__Requirement__
The records below must be written out exactly, with every picture left behind.

Pictures paired with source code
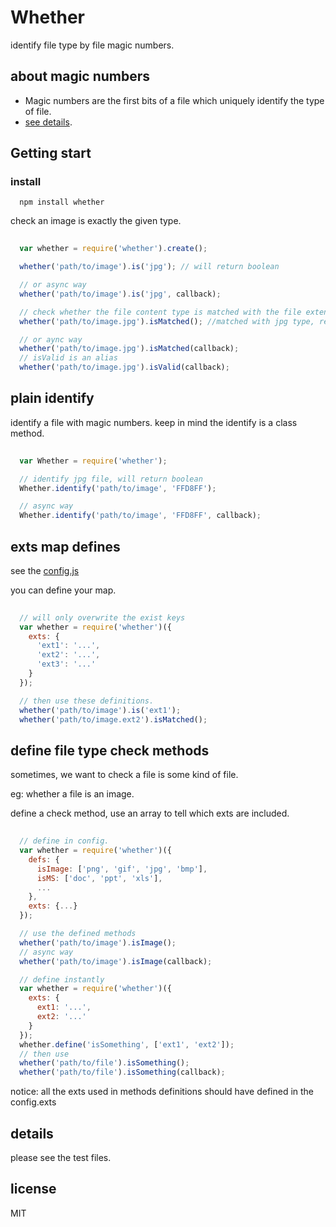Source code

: # Whether
identify file type by file magic numbers.

## about magic numbers

+ Magic numbers are the first bits of a file which uniquely identify the type of file.
+ [see details](http://www.astro.keele.ac.uk/oldusers/rno/Computing/File_magic.html).

## Getting start

### install

```
  npm install whether
```

  check an image is exactly the given type.

```javascript
  
  var whether = require('whether').create();

  whether('path/to/image').is('jpg'); // will return boolean

  // or async way
  whether('path/to/image').is('jpg', callback);

  // check whether the file content type is matched with the file extension.
  whether('path/to/image.jpg').isMatched(); //matched with jpg type, return boolean.

  // or aync way
  whether('path/to/image.jpg').isMatched(callback);
  // isValid is an alias
  whether('path/to/image.jpg').isValid(callback);
```

## plain identify

identify a file with magic numbers. keep in mind the identify is a class method.

```javascript
  
  var Whether = require('whether');

  // identify jpg file, will return boolean
  Whether.identify('path/to/image', 'FFD8FF'); 

  // async way
  Whether.identify('path/to/image', 'FFD8FF', callback);  

``` 

## exts map defines

see the [config.js](https://github.com/bibig/whether/blob/master/config.js)

you can define your map.

```javascript
  
  // will only overwrite the exist keys
  var whether = require('whether')({
    exts: {
      'ext1': '...',
      'ext2': '...',
      'ext3': '...'
    }
  });

  // then use these definitions.
  whether('path/to/image').is('ext1');
  whether('path/to/image.ext2').isMatched();

```

## define file type check methods

sometimes, we want to check a file is some kind of file. 

eg: whether a file is an image. 

define a check method, use an array to tell which exts are included.

```javascript
  
  // define in config.
  var whether = require('whether')({
    defs: {
      isImage: ['png', 'gif', 'jpg', 'bmp'],
      isMS: ['doc', 'ppt', 'xls'],
      ...
    },
    exts: {...}
  });

  // use the defined methods
  whether('path/to/image').isImage();
  // async way
  whether('path/to/image').isImage(callback);

  // define instantly
  var whether = require('whether')({
    exts: {
      ext1: '...',
      ext2: '...'
    }
  });
  whether.define('isSomething', ['ext1', 'ext2']);
  // then use
  whether('path/to/file').isSomething();
  whether('path/to/file').isSomething(callback);

```

notice: all the exts used in methods definitions should have defined in the config.exts

## details
please see the test files.


## license
MIT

__Answer box__
Source code

: # Whether
identify file type by file magic numbers.

## about magic numbers

+ Magic numbers are the first bits of a file which uniquely identify the type of file.
+ [see details](http://www.astro.keele.ac.uk/oldusers/rno/Computing/File_magic.html).

## Getting start

### install

```
  npm install whether
```

  check an image is exactly the given type.

```javascript
  
  var whether = require('whether').create();

  whether('path/to/image').is('jpg'); // will return boolean

  // or async way
  whether('path/to/image').is('jpg', callback);

  // check whether the file content type is matched with the file extension.
  whether('path/to/image.jpg').isMatched(); //matched with jpg type, return boolean.

  // or aync way
  whether('path/to/image.jpg').isMatched(callback);
  // isValid is an alias
  whether('path/to/image.jpg').isValid(callback);
```

## plain identify

identify a file with magic numbers. keep in mind the identify is a class method.

```javascript
  
  var Whether = require('whether');

  // identify jpg file, will return boolean
  Whether.identify('path/to/image', 'FFD8FF'); 

  // async way
  Whether.identify('path/to/image', 'FFD8FF', callback);  

``` 

## exts map defines

see the [config.js](https://github.com/bibig/whether/blob/master/config.js)

you can define your map.

```javascript
  
  // will only overwrite the exist keys
  var whether = require('whether')({
    exts: {
      'ext1': '...',
      'ext2': '...',
      'ext3': '...'
    }
  });

  // then use these definitions.
  whether('path/to/image').is('ext1');
  whether('path/to/image.ext2').isMatched();

```

## define file type check methods

sometimes, we want to check a file is some kind of file. 

eg: whether a file is an image. 

define a check method, use an array to tell which exts are included.

```javascript
  
  // define in config.
  var whether = require('whether')({
    defs: {
      isImage: ['png', 'gif', 'jpg', 'bmp'],
      isMS: ['doc', 'ppt', 'xls'],
      ...
    },
    exts: {...}
  });

  // use the defined methods
  whether('path/to/image').isImage();
  // async way
  whether('path/to/image').isImage(callback);

  // define instantly
  var whether = require('whether')({
    exts: {
      ext1: '...',
      ext2: '...'
    }
  });
  whether.define('isSomething', ['ext1', 'ext2']);
  // then use
  whether('path/to/file').isSomething();
  whether('path/to/file').isSomething(callback);

```

notice: all the exts used in methods definitions should have defined in the config.exts

## details
please see the test files.


## license
MIT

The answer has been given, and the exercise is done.